- [Exercise directions]
Restate word for word every line from the one containing "being overcome by" to the last line of the records below.
=== Section Start ===
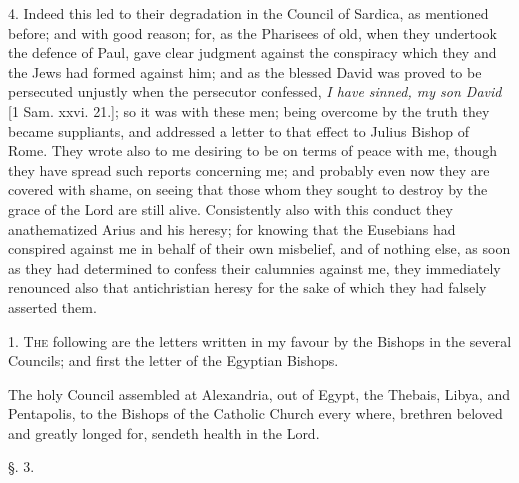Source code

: 4. Indeed this led to their degradation in the
Council of Sardica, as mentioned before; and with good reason; for, as
the Pharisees of old, when they undertook the defence of Paul, gave
clear judgment against the conspiracy which they and the Jews had
formed against him; and as the blessed David was proved to be
persecuted unjustly when the persecutor confessed, \emph{I have
sinned, my son David} [1 Sam. xxvi. 21.]; so it was with these men;
being overcome by the truth they became suppliants, and addressed a
letter to that effect to Julius Bishop of Rome. They wrote also to me
desiring to be on terms of peace with me, though they have spread such
reports concerning me; and probably even now they are covered with
shame, on seeing that those whom they sought to destroy by the grace
of the Lord are still alive. Consistently also with this conduct they
anathematized Arius and his heresy; for knowing that the Eusebians had
conspired against me in behalf of their own misbelief, and of nothing
else, as soon as they had determined to confess their calumnies
against me, they immediately renounced also that antichristian heresy
for the sake of which they had falsely asserted them.


1. T\textsc{he} following are the
letters written in my favour by the Bishops in the several Councils;
and first the letter of the Egyptian Bishops.

The holy Council assembled at Alexandria, out of Egypt, the Thebais,
Libya, and Pentapolis, to the Bishops of the Catholic Church every
where, brethren beloved and greatly longed for, sendeth health in the
Lord.

§. 3.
=== Section End ===
- [Written response]
being overcome by the truth they became suppliants, and addressed a
letter to that effect to Julius Bishop of Rome. They wrote also to me
desiring to be on terms of peace with me, though they have spread such
reports concerning me; and probably even now they are covered with
shame, on seeing that those whom they sought to destroy by the grace
of the Lord are still alive. Consistently also with this conduct they
anathematized Arius and his heresy; for knowing that the Eusebians had
conspired against me in behalf of their own misbelief, and of nothing
else, as soon as they had determined to confess their calumnies
against me, they immediately renounced also that antichristian heresy
for the sake of which they had falsely asserted them.


1. T\textsc{he} following are the
letters written in my favour by the Bishops in the several Councils;
and first the letter of the Egyptian Bishops.

The holy Council assembled at Alexandria, out of Egypt, the Thebais,
Libya, and Pentapolis, to the Bishops of the Catholic Church every
where, brethren beloved and greatly longed for, sendeth health in the
Lord.

§. 3.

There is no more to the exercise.